# Innovating Journalism
## Practical Python exercise 2: Accessing data

*Damian Trilling and Penny Sheets*

This notebook is meant to show you different ways of accessing data. Data can be available as (a) local files, (b) remote files, or (c) APIs. We will show you ways for dealing with all of them.

We can also import modules....

## Getting started
It is a good custom to import all modules that you need at the beginning of your notebook. I'll explain in the leson what these models do

In [None]:
import pandas as pd
from pprint import pprint
import json
import matplotlib.pyplot as plt
from collections import Counter
import requests
import seaborn as sns
%matplotlib inline

## CSV files

Remember what we did last week? We used pandas to read a CSV file directly from the web and gave it's descriptive statistics.

In [None]:
iris = pd.read_csv('https://raw.githubusercontent.com/mwaskom/seaborn-data/master/iris.csv')
iris

In [None]:
iris.describe()

If we want to, we could also plot a histogram:

In [None]:
iris.sepal_length.hist()

Probably, if you really want to analyze a dataset, you want to store it locally (=on your computer). Let's download a file with some stock exchange ratings: https://raw.githubusercontent.com/damian0604/bdaca/master/ipynb/stock.csv
Save it in the same folder as this jupyter notebook.
We can then open it in the same way as we did before by providing its filename:

In [None]:
stockdata = pd.read_csv('stock.csv')

Let's have a look...

In [None]:
stockdata

...and make a plot.

In [None]:
stockdata['Low'].plot()

## !!! Not all CSV files are the same...

CSV stands for Comma Seperated Value, which indicates that it consists of values (columns) seperated by commas. Just open a CSV file in an editor like Notepad or TextEdit instead of in Excel to understand what I mean.

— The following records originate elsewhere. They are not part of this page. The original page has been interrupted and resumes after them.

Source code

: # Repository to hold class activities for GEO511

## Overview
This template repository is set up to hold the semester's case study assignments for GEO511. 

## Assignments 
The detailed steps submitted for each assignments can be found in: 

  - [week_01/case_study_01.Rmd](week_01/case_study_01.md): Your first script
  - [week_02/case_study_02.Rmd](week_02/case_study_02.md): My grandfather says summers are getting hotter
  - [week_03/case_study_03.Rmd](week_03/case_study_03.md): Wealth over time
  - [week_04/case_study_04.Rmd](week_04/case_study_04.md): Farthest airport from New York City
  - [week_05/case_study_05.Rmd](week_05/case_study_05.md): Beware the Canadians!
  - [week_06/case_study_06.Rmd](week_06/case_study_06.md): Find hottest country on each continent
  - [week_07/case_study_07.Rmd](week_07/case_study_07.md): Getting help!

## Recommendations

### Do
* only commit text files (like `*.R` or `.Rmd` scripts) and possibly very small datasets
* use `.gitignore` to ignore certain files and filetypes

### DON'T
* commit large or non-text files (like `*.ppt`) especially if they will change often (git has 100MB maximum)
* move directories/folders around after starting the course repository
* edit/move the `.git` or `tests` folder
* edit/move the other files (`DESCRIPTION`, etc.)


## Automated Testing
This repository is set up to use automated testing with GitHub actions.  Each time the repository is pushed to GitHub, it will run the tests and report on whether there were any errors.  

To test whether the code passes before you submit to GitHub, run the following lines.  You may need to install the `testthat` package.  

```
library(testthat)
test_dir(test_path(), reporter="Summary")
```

Unfortunately, there are many different dialects. For instance, sometimes, a semicolon or a tab is used instead of a comma; sometimes, the first line of a CSV file contains column headers, sometimes not) You can indicate these type of details yourself if pandas doesn't guess correctly.

Pay especially attention when opening a CSV file with Excel: Excel changes the formatting! For instance, it can happen that you open a file that uses commas as seperators in Excel, and when you save it, it suddenly uses semicolons instead.

Look at the help function:

In [None]:
pd.read_csv?

# JSON files

We learned during the lecture on Monday that JSON files allow for nested data structures. Let's download such a file and store it in the same directory as your jupyter notebook.
Download https://open.data.amsterdam.nl/EtenDrinken.json .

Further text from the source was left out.